Abstract
Social media is an overwhelmingly visual medium, and we ask the simple question: How can the data and images of social media posts be transformed into something as meaningful and vivid in the auditory sense? Such a design would be useful for eyes-free browsing and could enhance the existing visual media. Our strategy first uses artificial intelligence systems to transform low-level input data into high-level sociocultural features. These features are then conveyed using a multifactored temporal design that uses speech, sonification, auditory scenes, and music.
Keywords
Sonifying social-media feeds increases accessibility and enhances cultural meaning and enjoyment for users.
This article starts with a simple question: How might this feed be heard? Then, more specifically, how could the layers of meaning and information embedded in this feed be represented through sonic information design? Although intriguing in its own right, such a design could also be useful in situations where someone wishes to have an experience of the feed without using his or her eyes. Similar to listening to podcasts or music, social media could be used while on the go or while doing other manual activities, like cooking or housework. Sounds could also supplement the existing visual browsing experience.

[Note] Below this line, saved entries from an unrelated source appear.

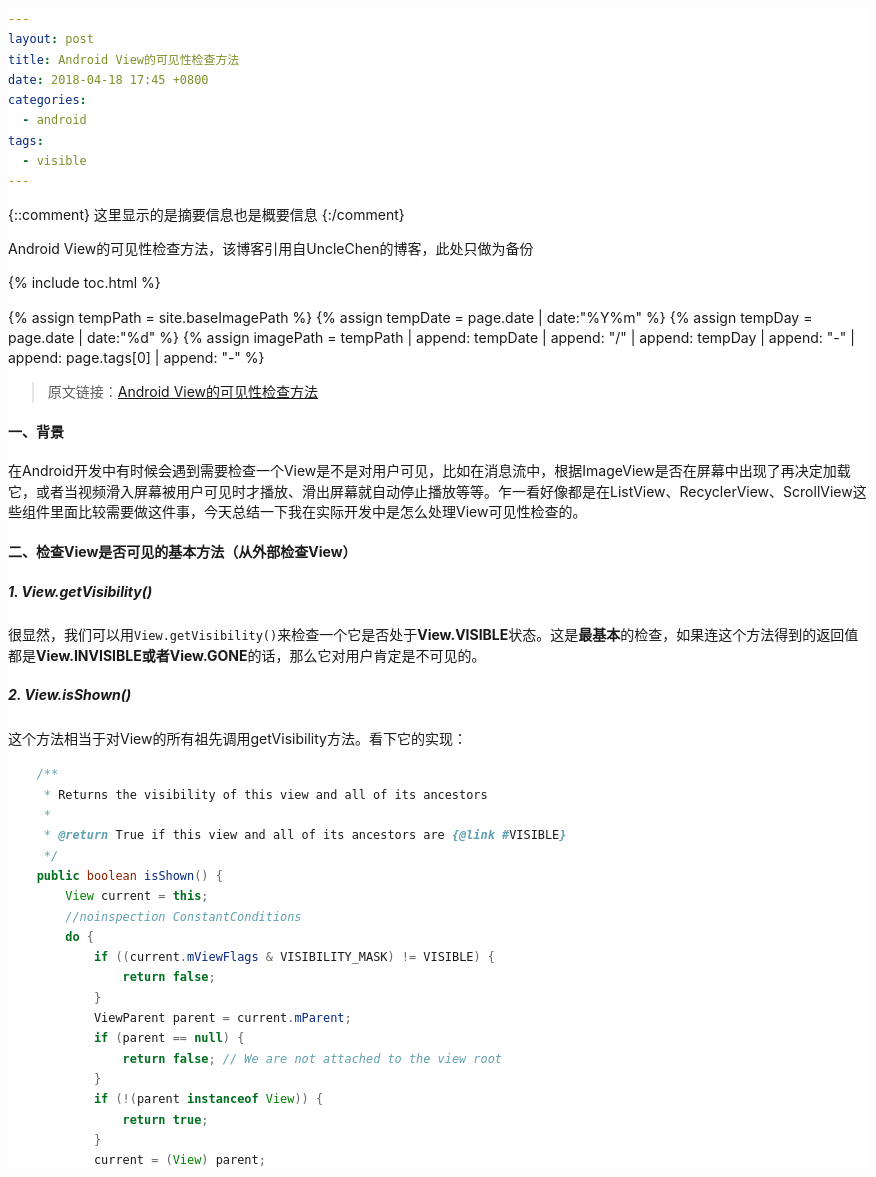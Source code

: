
 ```yaml
---
layout: post
title: Android View的可见性检查方法
date: 2018-04-18 17:45 +0800
categories:
  - android
tags:
  - visible
---
```


{::comment}
这里显示的是摘要信息也是概要信息
{:/comment}

Android View的可见性检查方法，该博客引用自UncleChen的博客，此处只做为备份



{% include toc.html %}

{% assign tempPath = site.baseImagePath %}
{% assign tempDate = page.date | date:"%Y%m" %}
{% assign tempDay = page.date | date:"%d" %}
{% assign imagePath = tempPath | append: tempDate | append: "/" | append: tempDay | append: "-" | append: page.tags[0] | append: "-" %}

> 原文链接：[Android View的可见性检查方法](http://unclechen.github.io/2016/10/17/Android%20View%E7%9A%84%E5%8F%AF%E8%A7%81%E6%80%A7%E6%A3%80%E6%9F%A5%E6%96%B9%E6%B3%95-%E4%B8%8A%E7%AF%87/)

#### 一、背景

在Android开发中有时候会遇到需要检查一个View是不是对用户可见，比如在消息流中，根据ImageView是否在屏幕中出现了再决定加载它，或者当视频滑入屏幕被用户可见时才播放、滑出屏幕就自动停止播放等等。乍一看好像都是在ListView、RecyclerView、ScrollView这些组件里面比较需要做这件事，今天总结一下我在实际开发中是怎么处理View可见性检查的。



#### 二、检查View是否可见的基本方法（从外部检查View）

##### 1. View.getVisibility()

很显然，我们可以用`View.getVisibility()`来检查一个它是否处于**View.VISIBLE**状态。这是**最基本**的检查，如果连这个方法得到的返回值都是**View.INVISIBLE或者View.GONE**的话，那么它对用户肯定是不可见的。

##### 2. View.isShown()

这个方法相当于对View的所有祖先调用getVisibility方法。看下它的实现：

```java
    /**
     * Returns the visibility of this view and all of its ancestors
     *
     * @return True if this view and all of its ancestors are {@link #VISIBLE}
     */
    public boolean isShown() {
        View current = this;
        //noinspection ConstantConditions
        do {
            if ((current.mViewFlags & VISIBILITY_MASK) != VISIBLE) {
                return false;
            }
            ViewParent parent = current.mParent;
            if (parent == null) {
                return false; // We are not attached to the view root
            }
            if (!(parent instanceof View)) {
                return true;
            }
            current = (View) parent;
```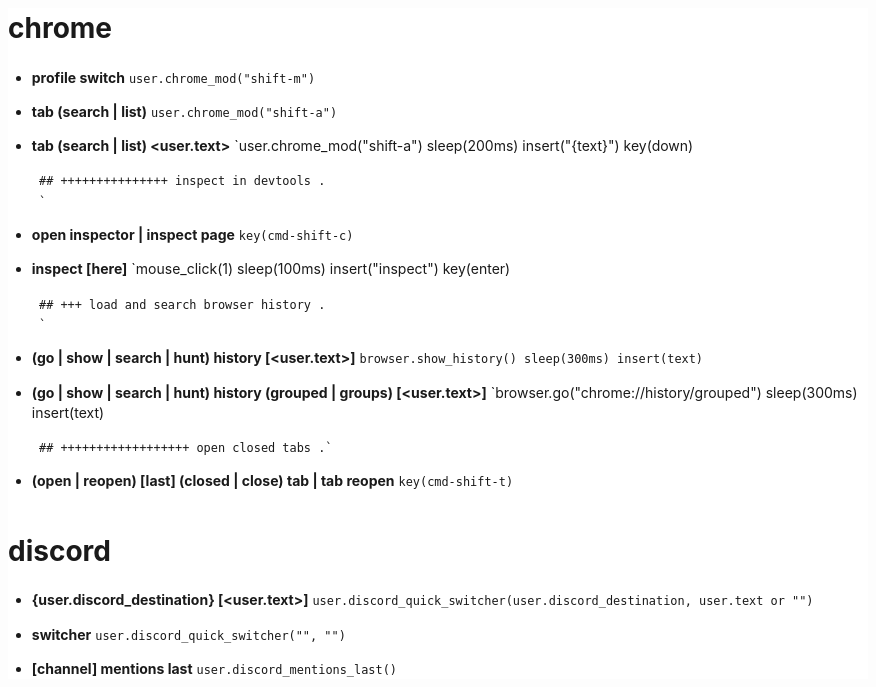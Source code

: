 

#  chrome


 - **profile switch**  `user.chrome_mod("shift-m")`

 - **tab (search | list)**  `user.chrome_mod("shift-a")`

 - **tab (search | list) <user.text>**  `user.chrome_mod("shift-a")
		sleep(200ms)
		insert("{text}")
		key(down)
		
		## +++++++++++++++ inspect in devtools .
		`

 - **open inspector | inspect page**  `key(cmd-shift-c)
		`

 - **inspect [here]**  `mouse_click(1)
		sleep(100ms)
		insert("inspect")
		key(enter)
		
		
		## +++ load and search browser history .
		`

 - **(go  | show | search  | hunt) history [<user.text>]**  `browser.show_history()
		sleep(300ms)
		insert(text)
		`

 - **(go  | show | search  | hunt) history (grouped  | groups) [<user.text>]**  `browser.go("chrome://history/grouped")
		sleep(300ms)
		insert(text)
		
		## ++++++++++++++++++ open closed tabs .`

 - **(open | reopen) [last] (closed | close) tab | tab reopen**  `key(cmd-shift-t)`



#  discord


 - **{user.discord_destination} [<user.text>]**  `user.discord_quick_switcher(user.discord_destination, user.text or "")`

 - **switcher**  `user.discord_quick_switcher("", "")`

 - **[channel] mentions last**  `user.discord_mentions_last()`
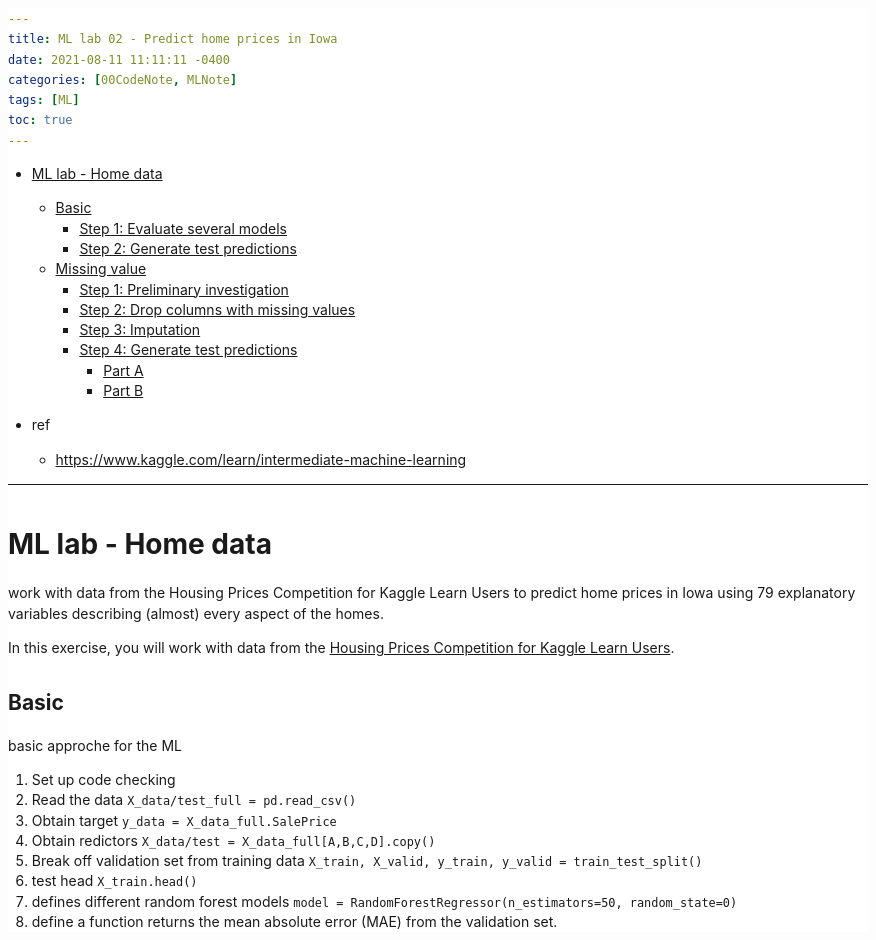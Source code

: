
 ```yaml
---
title: ML lab 02 - Predict home prices in Iowa
date: 2021-08-11 11:11:11 -0400
categories: [00CodeNote, MLNote]
tags: [ML]
toc: true
---
```


- [ML lab - Home data](#ml-lab---home-data)
  - [Basic](#basic)
    - [Step 1: Evaluate several models](#step-1-evaluate-several-models)
    - [Step 2: Generate test predictions](#step-2-generate-test-predictions)
  - [Missing value](#missing-value)
    - [Step 1: Preliminary investigation](#step-1-preliminary-investigation)
    - [Step 2: Drop columns with missing values](#step-2-drop-columns-with-missing-values)
    - [Step 3: Imputation](#step-3-imputation)
    - [Step 4: Generate test predictions](#step-4-generate-test-predictions)
      - [Part A](#part-a)
      - [Part B](#part-b)


- ref
  - https://www.kaggle.com/learn/intermediate-machine-learning


---


# ML lab - Home data

work with data from the Housing Prices Competition for Kaggle Learn Users to predict home prices in Iowa using 79 explanatory variables describing (almost) every aspect of the homes.

In this exercise, you will work with data from the [Housing Prices Competition for Kaggle Learn Users](https://www.kaggle.com/c/home-data-for-ml-course).


## Basic

basic approche for the ML

1. Set up code checking
2. Read the data `X_data/test_full = pd.read_csv()`
3. Obtain target `y_data = X_data_full.SalePrice`
4. Obtain redictors `X_data/test = X_data_full[A,B,C,D].copy()`
5. Break off validation set from training data `X_train, X_valid, y_train, y_valid = train_test_split()`
6. test head `X_train.head()`
7. defines different random forest models `model = RandomForestRegressor(n_estimators=50, random_state=0)`
8. define a function returns the mean absolute error (MAE) from the validation set. 
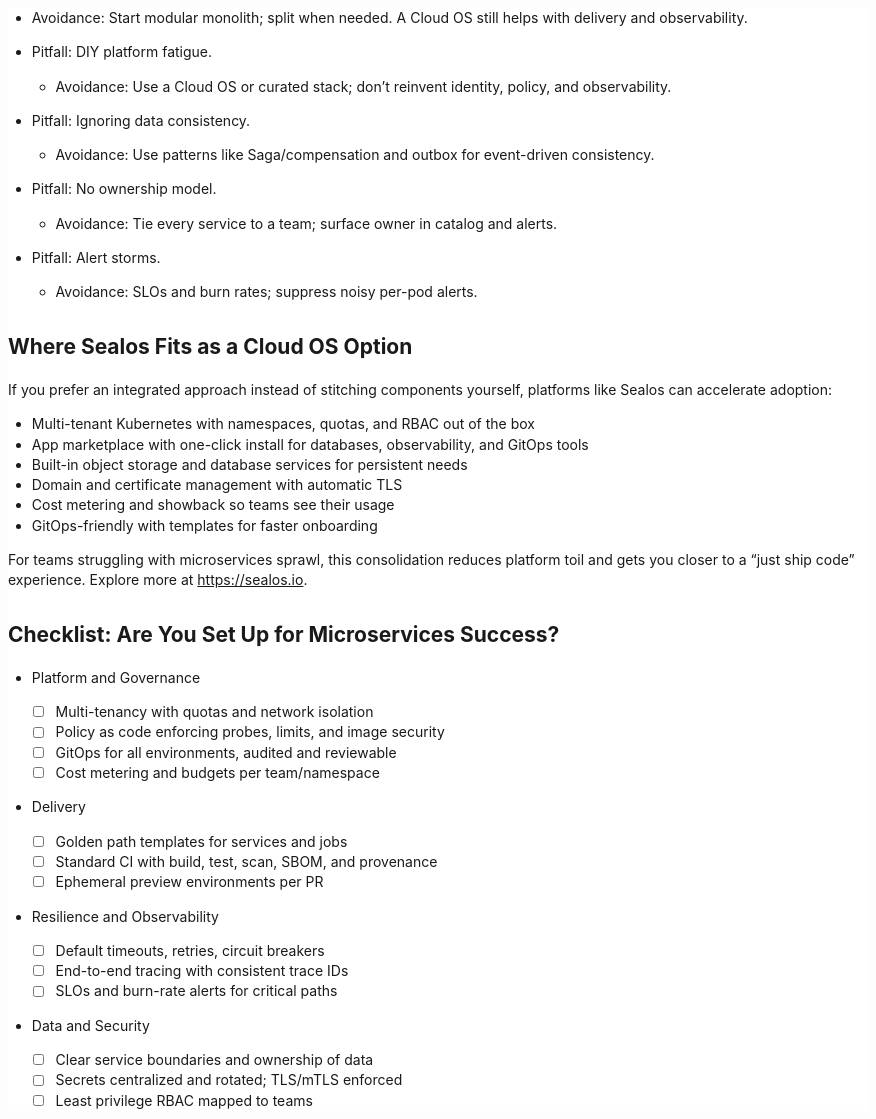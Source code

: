   - Avoidance: Start modular monolith; split when needed. A Cloud OS still helps with delivery and observability.

- Pitfall: DIY platform fatigue.

  - Avoidance: Use a Cloud OS or curated stack; don’t reinvent identity, policy, and observability.

- Pitfall: Ignoring data consistency.

  - Avoidance: Use patterns like Saga/compensation and outbox for event-driven consistency.

- Pitfall: No ownership model.

  - Avoidance: Tie every service to a team; surface owner in catalog and alerts.

- Pitfall: Alert storms.
  - Avoidance: SLOs and burn rates; suppress noisy per-pod alerts.

## Where Sealos Fits as a Cloud OS Option

If you prefer an integrated approach instead of stitching components yourself, platforms like Sealos can accelerate adoption:

- Multi-tenant Kubernetes with namespaces, quotas, and RBAC out of the box
- App marketplace with one-click install for databases, observability, and GitOps tools
- Built-in object storage and database services for persistent needs
- Domain and certificate management with automatic TLS
- Cost metering and showback so teams see their usage
- GitOps-friendly with templates for faster onboarding

For teams struggling with microservices sprawl, this consolidation reduces platform toil and gets you closer to a “just ship code” experience. Explore more at https://sealos.io.

## Checklist: Are You Set Up for Microservices Success?

- Platform and Governance

  - [ ] Multi-tenancy with quotas and network isolation
  - [ ] Policy as code enforcing probes, limits, and image security
  - [ ] GitOps for all environments, audited and reviewable
  - [ ] Cost metering and budgets per team/namespace

- Delivery

  - [ ] Golden path templates for services and jobs
  - [ ] Standard CI with build, test, scan, SBOM, and provenance
  - [ ] Ephemeral preview environments per PR

- Resilience and Observability

  - [ ] Default timeouts, retries, circuit breakers
  - [ ] End-to-end tracing with consistent trace IDs
  - [ ] SLOs and burn-rate alerts for critical paths

- Data and Security
  - [ ] Clear service boundaries and ownership of data
  - [ ] Secrets centralized and rotated; TLS/mTLS enforced
  - [ ] Least privilege RBAC mapped to teams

In this article, we present an aspirational design for such a system with two parts. First, we use artificial intelligence systems to transform the raw data of the feed into more meaningful high-level features. Second, we use a heterogeneous mixture of auditory display types to represent this new information content. We believe both strategies will be useful for future work in the area, and we will illustrate our design with examples contrasting current text-to-speech and enhanced versions.
Background and Motivation
Social media is an increasingly important means of civics, communication and learning about the world (Gil de Zúñiga, Jung, & Valenzuela, 2012; Kavanaugh et al., 2012). It is a multimodal medium that draws heavily upon visual culture: representing content and telling stories in many visually compelling ways (Gamson, Croteau, Hoynes, & Sasson, 1992; Lambert & Press, 2013).
In this article, we ask how social media might be transformed into an auditory form – that is to say, represented with sound. When this transformation is objective, systematic, and reproducible, such that it can be used with any feed whatsoever, it is called sonification (Hermann, 2008). Although there are many applications of sonification, including assistive technology, process monitoring, intelligent alarms, data exploration, and aiding movement (Hermann, Hunt, & Neuhoff, 2011), new trends in the field seek to address the aesthetic (Vickers & Hogg, 2006), social (Supper, 2012), and cultural (Barrass, 2012) potentials of the medium. In particular, an open question remains as to how sonifications might become popular and fun for broad audiences (Barrass, 2012) while staying true to its systematic and objective nature (Winters & Weinberg, 2015). Consider the four posts in Figure 1. What would they sound like? We propose that sonification of social media and images provides such an opportunity.

A collection of four social media posts with images. This article presents an aspirational design for displaying them as audio and includes examples comparing their enhanced versions with the default screen-reader options.
Social media accessibility
Text-to-speech is the standard of Web accessibility (Leuthold, Bargas-Avila, & Opwis, 2008), and many parts of the Web-browsing experience can be made accessible through semantics (Semaan, Tekli, Issa, Tekli, & Chbeir, 2013). However, several challenges have emerged for making the social media experience accessible to visually impaired users, one of which is the increasing pervasiveness of digital images (Morris et al., 2016). With modern machine learning systems, it is possible to generate automatic “alt text” or captions for images (Fang et al., 2015), which has been shown to enhance the experience of visually impaired users of Facebook (Wu, Wieland, Farivar, & Schiller, 2017). However, there is still much room for improvement, including conveying appropriate levels of trust in users (MacLeod, Bennett, Morris, & Cutrell, 2017) and using nonspeech audio to create “rich and evocative understandings” of digital images that include a “sense of presence or aesthetic” (Morris, Johnson, Bennett, & Cutrell, 2018).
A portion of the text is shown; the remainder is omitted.